TASK DESCRIPTION:
Quote the entries below from the line with "allokeres på hoben" through the line with "of different futures", both ends included, and only those lines.

RECORDS SUPPLIED:

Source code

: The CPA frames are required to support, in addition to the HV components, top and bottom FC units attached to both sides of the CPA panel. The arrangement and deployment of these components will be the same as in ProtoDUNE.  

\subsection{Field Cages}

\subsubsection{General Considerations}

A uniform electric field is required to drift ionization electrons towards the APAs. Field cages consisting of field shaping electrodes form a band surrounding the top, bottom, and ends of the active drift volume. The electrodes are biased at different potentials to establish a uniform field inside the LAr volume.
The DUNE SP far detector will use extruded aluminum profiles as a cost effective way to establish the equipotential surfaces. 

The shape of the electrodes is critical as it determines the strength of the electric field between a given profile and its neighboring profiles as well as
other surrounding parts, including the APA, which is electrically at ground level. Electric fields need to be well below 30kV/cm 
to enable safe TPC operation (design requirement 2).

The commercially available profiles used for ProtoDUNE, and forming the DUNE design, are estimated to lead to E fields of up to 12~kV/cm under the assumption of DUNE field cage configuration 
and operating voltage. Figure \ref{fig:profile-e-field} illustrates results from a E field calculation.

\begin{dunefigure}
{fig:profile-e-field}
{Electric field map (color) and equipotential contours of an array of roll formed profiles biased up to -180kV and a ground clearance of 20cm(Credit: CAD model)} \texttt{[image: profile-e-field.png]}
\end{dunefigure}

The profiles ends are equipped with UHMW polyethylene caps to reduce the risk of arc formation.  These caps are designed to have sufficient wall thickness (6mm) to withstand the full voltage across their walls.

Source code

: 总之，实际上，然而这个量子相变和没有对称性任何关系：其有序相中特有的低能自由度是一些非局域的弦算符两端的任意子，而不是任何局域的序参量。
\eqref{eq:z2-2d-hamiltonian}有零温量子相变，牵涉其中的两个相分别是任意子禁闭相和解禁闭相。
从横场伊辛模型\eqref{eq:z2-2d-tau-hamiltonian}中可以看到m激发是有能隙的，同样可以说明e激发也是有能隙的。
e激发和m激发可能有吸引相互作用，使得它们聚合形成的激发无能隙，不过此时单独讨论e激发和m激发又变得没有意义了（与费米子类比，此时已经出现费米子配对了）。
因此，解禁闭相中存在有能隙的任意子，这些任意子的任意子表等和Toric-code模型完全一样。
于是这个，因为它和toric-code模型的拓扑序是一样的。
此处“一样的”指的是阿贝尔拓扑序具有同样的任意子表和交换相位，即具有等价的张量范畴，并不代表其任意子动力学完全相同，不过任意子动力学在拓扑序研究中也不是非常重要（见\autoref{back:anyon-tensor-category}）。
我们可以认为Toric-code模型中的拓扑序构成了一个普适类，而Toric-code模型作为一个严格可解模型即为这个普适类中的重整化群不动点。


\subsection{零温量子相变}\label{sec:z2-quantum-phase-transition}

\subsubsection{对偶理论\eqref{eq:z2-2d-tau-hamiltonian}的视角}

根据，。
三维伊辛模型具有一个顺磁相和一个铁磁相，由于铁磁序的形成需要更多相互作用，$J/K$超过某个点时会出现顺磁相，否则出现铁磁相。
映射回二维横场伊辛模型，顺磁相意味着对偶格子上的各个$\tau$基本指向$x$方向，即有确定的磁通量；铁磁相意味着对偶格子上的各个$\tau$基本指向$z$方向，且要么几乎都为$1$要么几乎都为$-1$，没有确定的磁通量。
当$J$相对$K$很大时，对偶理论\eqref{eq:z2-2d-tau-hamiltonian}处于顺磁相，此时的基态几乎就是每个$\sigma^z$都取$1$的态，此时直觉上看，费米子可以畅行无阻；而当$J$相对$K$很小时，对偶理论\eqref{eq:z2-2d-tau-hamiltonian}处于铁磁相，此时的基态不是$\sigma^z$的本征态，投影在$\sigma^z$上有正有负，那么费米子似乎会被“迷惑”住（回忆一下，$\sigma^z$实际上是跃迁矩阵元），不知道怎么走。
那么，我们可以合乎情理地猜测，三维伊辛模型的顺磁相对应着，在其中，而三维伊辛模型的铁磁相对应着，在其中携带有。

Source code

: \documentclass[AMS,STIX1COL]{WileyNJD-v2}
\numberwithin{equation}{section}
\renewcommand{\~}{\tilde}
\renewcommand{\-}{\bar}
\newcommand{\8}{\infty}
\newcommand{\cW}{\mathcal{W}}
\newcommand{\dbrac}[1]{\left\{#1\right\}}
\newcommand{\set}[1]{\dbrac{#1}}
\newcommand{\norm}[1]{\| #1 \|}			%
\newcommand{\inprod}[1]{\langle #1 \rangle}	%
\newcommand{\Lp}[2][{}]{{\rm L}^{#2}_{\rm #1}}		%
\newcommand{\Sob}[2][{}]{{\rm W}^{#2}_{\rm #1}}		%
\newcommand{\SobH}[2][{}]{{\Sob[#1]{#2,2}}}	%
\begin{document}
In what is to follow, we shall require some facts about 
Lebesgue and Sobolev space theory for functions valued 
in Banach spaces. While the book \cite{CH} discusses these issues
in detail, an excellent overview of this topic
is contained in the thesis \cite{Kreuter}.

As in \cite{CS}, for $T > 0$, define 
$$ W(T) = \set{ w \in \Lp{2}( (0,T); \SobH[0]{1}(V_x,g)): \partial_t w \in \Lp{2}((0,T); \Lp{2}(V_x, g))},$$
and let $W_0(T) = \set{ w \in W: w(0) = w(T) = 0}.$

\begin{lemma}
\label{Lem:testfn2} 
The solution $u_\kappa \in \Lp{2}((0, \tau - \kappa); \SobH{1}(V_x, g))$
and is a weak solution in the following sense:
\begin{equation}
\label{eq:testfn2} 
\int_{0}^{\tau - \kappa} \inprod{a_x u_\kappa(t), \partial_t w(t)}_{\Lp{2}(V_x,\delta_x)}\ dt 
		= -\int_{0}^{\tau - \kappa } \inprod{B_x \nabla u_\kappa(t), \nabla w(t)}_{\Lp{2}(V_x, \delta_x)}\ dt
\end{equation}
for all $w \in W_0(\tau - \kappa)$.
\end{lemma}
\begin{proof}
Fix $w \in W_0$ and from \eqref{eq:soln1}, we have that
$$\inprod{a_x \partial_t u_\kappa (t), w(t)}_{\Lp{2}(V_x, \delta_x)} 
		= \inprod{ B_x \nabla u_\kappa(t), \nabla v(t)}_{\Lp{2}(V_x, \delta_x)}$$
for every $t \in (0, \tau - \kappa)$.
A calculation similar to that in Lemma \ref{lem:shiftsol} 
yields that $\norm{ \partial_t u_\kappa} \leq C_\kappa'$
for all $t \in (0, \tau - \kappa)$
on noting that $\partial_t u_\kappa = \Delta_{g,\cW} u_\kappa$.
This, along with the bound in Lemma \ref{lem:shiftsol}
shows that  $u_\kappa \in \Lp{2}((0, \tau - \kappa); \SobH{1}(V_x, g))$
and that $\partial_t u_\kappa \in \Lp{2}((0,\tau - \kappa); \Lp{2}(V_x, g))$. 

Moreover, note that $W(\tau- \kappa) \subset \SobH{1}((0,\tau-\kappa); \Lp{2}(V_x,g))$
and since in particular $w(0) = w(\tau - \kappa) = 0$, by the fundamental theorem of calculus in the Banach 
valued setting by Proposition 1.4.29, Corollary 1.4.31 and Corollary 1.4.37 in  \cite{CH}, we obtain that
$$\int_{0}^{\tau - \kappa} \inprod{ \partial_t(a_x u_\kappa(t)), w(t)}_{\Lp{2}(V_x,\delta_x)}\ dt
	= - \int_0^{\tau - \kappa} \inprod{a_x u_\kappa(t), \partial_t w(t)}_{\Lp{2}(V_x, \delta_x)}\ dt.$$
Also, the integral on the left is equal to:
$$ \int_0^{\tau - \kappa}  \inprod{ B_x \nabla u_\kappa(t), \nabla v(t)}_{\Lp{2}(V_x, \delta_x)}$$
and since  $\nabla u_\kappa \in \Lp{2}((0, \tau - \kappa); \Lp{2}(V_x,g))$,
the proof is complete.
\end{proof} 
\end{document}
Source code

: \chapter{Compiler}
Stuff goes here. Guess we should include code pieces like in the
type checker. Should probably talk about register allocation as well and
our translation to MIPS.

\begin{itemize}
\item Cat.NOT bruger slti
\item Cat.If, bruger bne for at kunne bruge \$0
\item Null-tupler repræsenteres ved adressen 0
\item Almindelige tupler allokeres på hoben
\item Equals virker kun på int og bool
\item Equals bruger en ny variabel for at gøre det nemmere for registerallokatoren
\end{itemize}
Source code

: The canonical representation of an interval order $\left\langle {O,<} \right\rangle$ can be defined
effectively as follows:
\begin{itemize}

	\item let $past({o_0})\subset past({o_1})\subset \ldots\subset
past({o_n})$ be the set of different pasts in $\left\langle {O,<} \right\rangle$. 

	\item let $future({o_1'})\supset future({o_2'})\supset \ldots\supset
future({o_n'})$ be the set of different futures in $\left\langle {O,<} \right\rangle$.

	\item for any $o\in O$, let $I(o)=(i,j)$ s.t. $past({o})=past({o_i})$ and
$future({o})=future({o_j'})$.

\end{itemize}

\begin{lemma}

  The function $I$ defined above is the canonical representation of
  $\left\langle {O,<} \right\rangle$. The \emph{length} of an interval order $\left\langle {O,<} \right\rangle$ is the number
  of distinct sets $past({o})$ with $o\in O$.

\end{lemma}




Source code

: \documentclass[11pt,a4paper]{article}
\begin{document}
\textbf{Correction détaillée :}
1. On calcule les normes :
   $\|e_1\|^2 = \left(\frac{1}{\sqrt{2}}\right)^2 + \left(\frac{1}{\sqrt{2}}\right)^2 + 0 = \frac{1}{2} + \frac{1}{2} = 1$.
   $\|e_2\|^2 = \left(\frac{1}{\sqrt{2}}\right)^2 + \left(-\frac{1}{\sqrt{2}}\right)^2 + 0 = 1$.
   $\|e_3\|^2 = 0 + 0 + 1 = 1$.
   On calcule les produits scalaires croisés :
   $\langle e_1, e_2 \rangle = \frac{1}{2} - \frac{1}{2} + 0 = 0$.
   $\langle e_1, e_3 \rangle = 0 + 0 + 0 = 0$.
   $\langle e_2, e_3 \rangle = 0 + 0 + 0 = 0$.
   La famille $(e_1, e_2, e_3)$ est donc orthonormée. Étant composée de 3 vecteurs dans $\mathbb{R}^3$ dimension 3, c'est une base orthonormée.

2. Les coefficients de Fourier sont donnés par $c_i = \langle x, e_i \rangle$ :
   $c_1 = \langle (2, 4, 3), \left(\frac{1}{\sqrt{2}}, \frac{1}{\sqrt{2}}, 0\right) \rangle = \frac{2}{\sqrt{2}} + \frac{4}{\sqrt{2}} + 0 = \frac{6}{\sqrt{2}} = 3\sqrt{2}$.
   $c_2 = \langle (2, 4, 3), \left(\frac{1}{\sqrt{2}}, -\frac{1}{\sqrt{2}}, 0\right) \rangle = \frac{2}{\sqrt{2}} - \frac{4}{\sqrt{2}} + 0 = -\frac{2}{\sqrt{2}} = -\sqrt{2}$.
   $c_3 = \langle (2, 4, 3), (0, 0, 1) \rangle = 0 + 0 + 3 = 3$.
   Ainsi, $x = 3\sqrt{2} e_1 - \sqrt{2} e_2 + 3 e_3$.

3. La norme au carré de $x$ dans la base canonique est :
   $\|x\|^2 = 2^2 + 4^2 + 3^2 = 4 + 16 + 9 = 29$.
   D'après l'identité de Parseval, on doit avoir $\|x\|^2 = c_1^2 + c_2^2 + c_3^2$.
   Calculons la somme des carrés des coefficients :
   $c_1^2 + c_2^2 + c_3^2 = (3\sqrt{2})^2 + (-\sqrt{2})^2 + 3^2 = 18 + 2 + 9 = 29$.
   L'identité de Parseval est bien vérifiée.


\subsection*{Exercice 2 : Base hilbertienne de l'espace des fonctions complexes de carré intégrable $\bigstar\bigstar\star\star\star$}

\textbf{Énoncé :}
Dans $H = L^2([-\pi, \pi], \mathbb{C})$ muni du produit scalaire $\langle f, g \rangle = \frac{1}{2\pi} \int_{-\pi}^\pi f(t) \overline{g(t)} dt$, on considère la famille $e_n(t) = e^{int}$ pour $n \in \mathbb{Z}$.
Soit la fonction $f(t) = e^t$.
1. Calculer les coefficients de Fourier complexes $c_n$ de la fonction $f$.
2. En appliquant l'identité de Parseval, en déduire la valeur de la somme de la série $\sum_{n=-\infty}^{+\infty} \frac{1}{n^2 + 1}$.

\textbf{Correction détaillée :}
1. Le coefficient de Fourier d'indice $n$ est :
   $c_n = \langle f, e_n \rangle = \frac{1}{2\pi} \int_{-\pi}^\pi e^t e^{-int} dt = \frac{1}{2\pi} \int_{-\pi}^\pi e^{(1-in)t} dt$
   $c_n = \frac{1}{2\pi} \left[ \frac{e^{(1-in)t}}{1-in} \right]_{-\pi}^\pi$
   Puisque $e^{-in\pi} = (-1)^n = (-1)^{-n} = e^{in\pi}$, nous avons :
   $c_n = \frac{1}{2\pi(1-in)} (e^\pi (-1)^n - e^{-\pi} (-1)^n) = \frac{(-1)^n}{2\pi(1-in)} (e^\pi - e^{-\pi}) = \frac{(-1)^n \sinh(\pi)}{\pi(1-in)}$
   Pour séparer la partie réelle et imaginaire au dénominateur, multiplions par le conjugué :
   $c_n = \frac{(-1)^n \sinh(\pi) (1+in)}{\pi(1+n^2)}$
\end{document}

SOLUTION BELOW:
\item Almindelige tupler allokeres på hoben
\item Equals virker kun på int og bool
\item Equals bruger en ny variabel for at gøre det nemmere for registerallokatoren
\end{itemize}
Source code

: The canonical representation of an interval order $\left\langle {O,<} \right\rangle$ can be defined
effectively as follows:
\begin{itemize}

	\item let $past({o_0})\subset past({o_1})\subset \ldots\subset
past({o_n})$ be the set of different pasts in $\left\langle {O,<} \right\rangle$. 

	\item let $future({o_1'})\supset future({o_2'})\supset \ldots\supset
future({o_n'})$ be the set of different futures in $\left\langle {O,<} \right\rangle$.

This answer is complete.